Pese a que la dispersión y diversificación de la oferta cultural y sus propuestas presupone un enriquecimiento, tanto a nivel creativo, como de acercamiento y aumento de las  posibilidades de disfrute, uso de medios o acceso al conocimiento, aun mayor número de personas, lo que se viene en llamar democratización de la cultura, no deja de ser un fenómeno correlativo a la globalización, no necesariamente negativo, pero en el que se percibe una tendencia perversa de sustitución de la persona por el consumidor, del público por los usuarios. Esta liberalización de los usos culturales, además, ha redundado en un abaratamiento de la experiencia cultural, que no cesa de jibarizar propuestas y experiencias, en un intento desesperado de supervivencia. Llegar al público siempre tiene un coste asociado, que hoy en día sólo se cuantifica económicamente.

Hay una idea común, y muy extendida en la opinión pública,  que actúa desde  el convencimiento de que la cultura no deja de ser un excedente de las necesidades humanas. Por supuesto, se trata de  un error de percepción, pues la cultura sí es una necesidad, aunque una necesidad que nos viene impuesta por la fundamentación colectiva de la esencia humana. Ocurre que se ha producido un desplazamiento, no entremos en el “desde qué”, sino en el “hacia qué”: hacia el consumismo de carácter privado. Y esa es nuestra cultura actual, a partir de la cual definimos nuestras pautas de consumo, perdón, culturales. Desde luego no es una cultura que sale precisamente gratis.

Dentro de una amplia y completa variedad, de la oferta de consumo, la cultura también tiene su hueco. Tampoco analizaremos aquí lo reducido del ámbito de su espectro, pero sí hay que mencionar que de la cantidad total de la cifra de negocio que mueve la cultura sólo un ridículo porcentaje corresponde a los/as creadores/as y a los/as profesionales relacionados directamente con la creación ¿Por qué?
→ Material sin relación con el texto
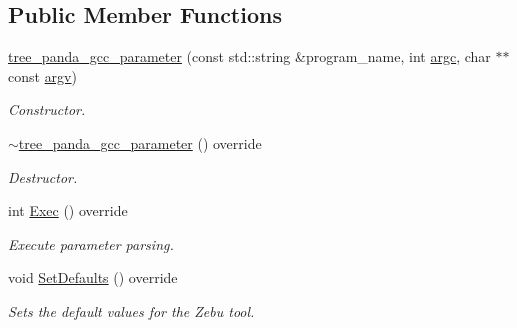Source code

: \subsection*{Public Member Functions}
\begin{DoxyCompactItemize}
\item 
\hyperlink{classtree__panda__gcc__parameter_a29a9274bc3040a0002ac52e882bff585}{tree\+\_\+panda\+\_\+gcc\+\_\+parameter} (const std\+::string \&program\+\_\+name, int \hyperlink{classParameter_a76b21c2ed27f73883401229217020814}{argc}, char $\ast$$\ast$const \hyperlink{classParameter_a538da2e132ca91996baa116097d6238f}{argv})
\begin{DoxyCompactList}\small\item\em Constructor. \end{DoxyCompactList}\item 
\hyperlink{classtree__panda__gcc__parameter_a66bc6cffdf5df44710b31ec65caf27c1}{$\sim$tree\+\_\+panda\+\_\+gcc\+\_\+parameter} () override
\begin{DoxyCompactList}\small\item\em Destructor. \end{DoxyCompactList}\item 
int \hyperlink{classtree__panda__gcc__parameter_a059ff6cba08daf6710ffa46b2c97e2ee}{Exec} () override
\begin{DoxyCompactList}\small\item\em Execute parameter parsing. \end{DoxyCompactList}\item 
void \hyperlink{classtree__panda__gcc__parameter_a2064bc94ae2751a0e420a60e2024fcbc}{Set\+Defaults} () override
\begin{DoxyCompactList}\small\item\em Sets the default values for the Zebu tool. \end{DoxyCompactList}\end{DoxyCompactItemize}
Porque somos, creadores/as y profesionales,  intercambiables unos y otros.

Expresándolo en términos marxistas, aunque modificando el papel que Marx le concedía, la cultura ha acabado representando un casi absoluto valor de cambio, es decir, estrictamente económico, que opera con necesidades casi únicamente individuales o privadas, que sería su  valor de uso, manejadas desde la tiranía del consumo. No es que los  gustos estén dirigidos, al contrario, se intenta contentar a todos los gustos, pero desde el criterio exclusivo de la rentabilidad.

Pretender, en estas condiciones, vivir de la cultura, resulta difícil, arriesgado y quimérico. Sobre todo porque el estatus de la cultura no es muy reconocible, y encima tremendamente inestable.
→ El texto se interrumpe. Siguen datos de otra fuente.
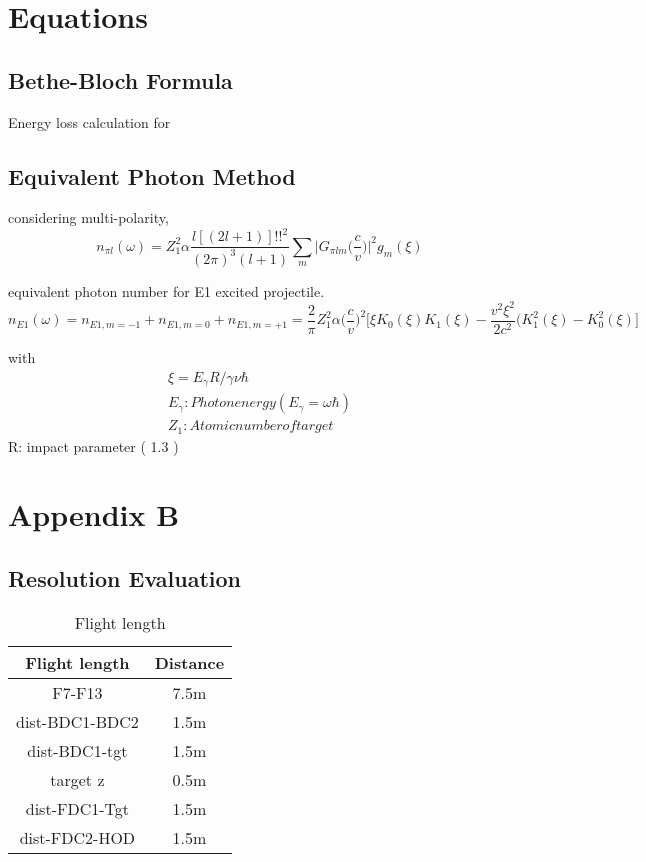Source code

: \appendix
\chapter{Equations}
\section{Bethe-Bloch Formula}
Energy loss calculation for 

\section{Equivalent Photon Method}
considering multi-polarity, 
\begin{displaymath}
    n_{\pi l}(\omega)=Z^{2}_{1} \alpha \frac{l[(2l+1)]!!^{2}}{(2\pi)^{3}(l+1)}\sum_{m}\Big|G_{\pi l m}\big( \frac{c}{v}\big) \Big|^{2} g_{m}(\xi)
\end{displaymath} 

equivalent photon number for E1 excited projectile.
\begin{displaymath}
    n_{E1}(\omega)=n_{E1, m=-1}+n_{E1, m=0}+n_{E1, m=+1}=\frac{2}{\pi}Z^{2}_{1}\alpha\Big(\frac{c}{v}\Big)^{2}\Big[\xi K_{0}(\xi)K_{1}(\xi)-\frac{v^{2}\xi^{2}}{2c^{2}}(K^{2}_{1}(\xi)-K^{2}_{0}(\xi)\Big]
\end{displaymath}

with 
\begin{align}
    \xi=E_{\gamma}R/\gamma \nu \hbar\\
    E_{\gamma}: Photon energy( E_{\gamma}=\omega\hbar )\\
    Z_{1}: Atomic number of target
\end{align}
R: impact parameter ( 1.3 )\\


\chapter{Appendix B}
\section{Resolution Evaluation}

\begin{table}[h]
    \centering
    \begin{tabular}[h]{c|c}
        \hline
        Flight length & Distance \\
        \hline
        F7-F13 & 7.5m \\
        dist-BDC1-BDC2 & 1.5m \\
        dist-BDC1-tgt & 1.5m \\
        target z & 0.5m \\
        dist-FDC1-Tgt & 1.5m \\
        dist-FDC2-HOD & 1.5m \\
        \hline
    \end{tabular}
    \caption[short]{Flight length}
\end{table}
¿Qué hacen al respecto los responsables culturales de la administración pública? Suponiendo que sean capaces, dada su posición  a resguardo de los vaivenes económicos, de reconocer qué está ocurriendo, en su mayor parte actúan con una pasividad cómplice. Se comportan como los capataces  que cada amanecer pasan con la furgoneta por la plaza del pueblo y eligen, entre los allí congregados a aquellos que ese mismo dia van a trabajar de jornaleros. Con la disculpa de que desgraciadamente no necesitan a muchos, va señalando a los elegidos. “Tú, tú….y tú”. Son los que suben esa mañana a la furgoneta. Los demás matan la decepción con la esperanza de tener más suerte al dia siguiente, y con la fuerza indestructible de sus ilusiones.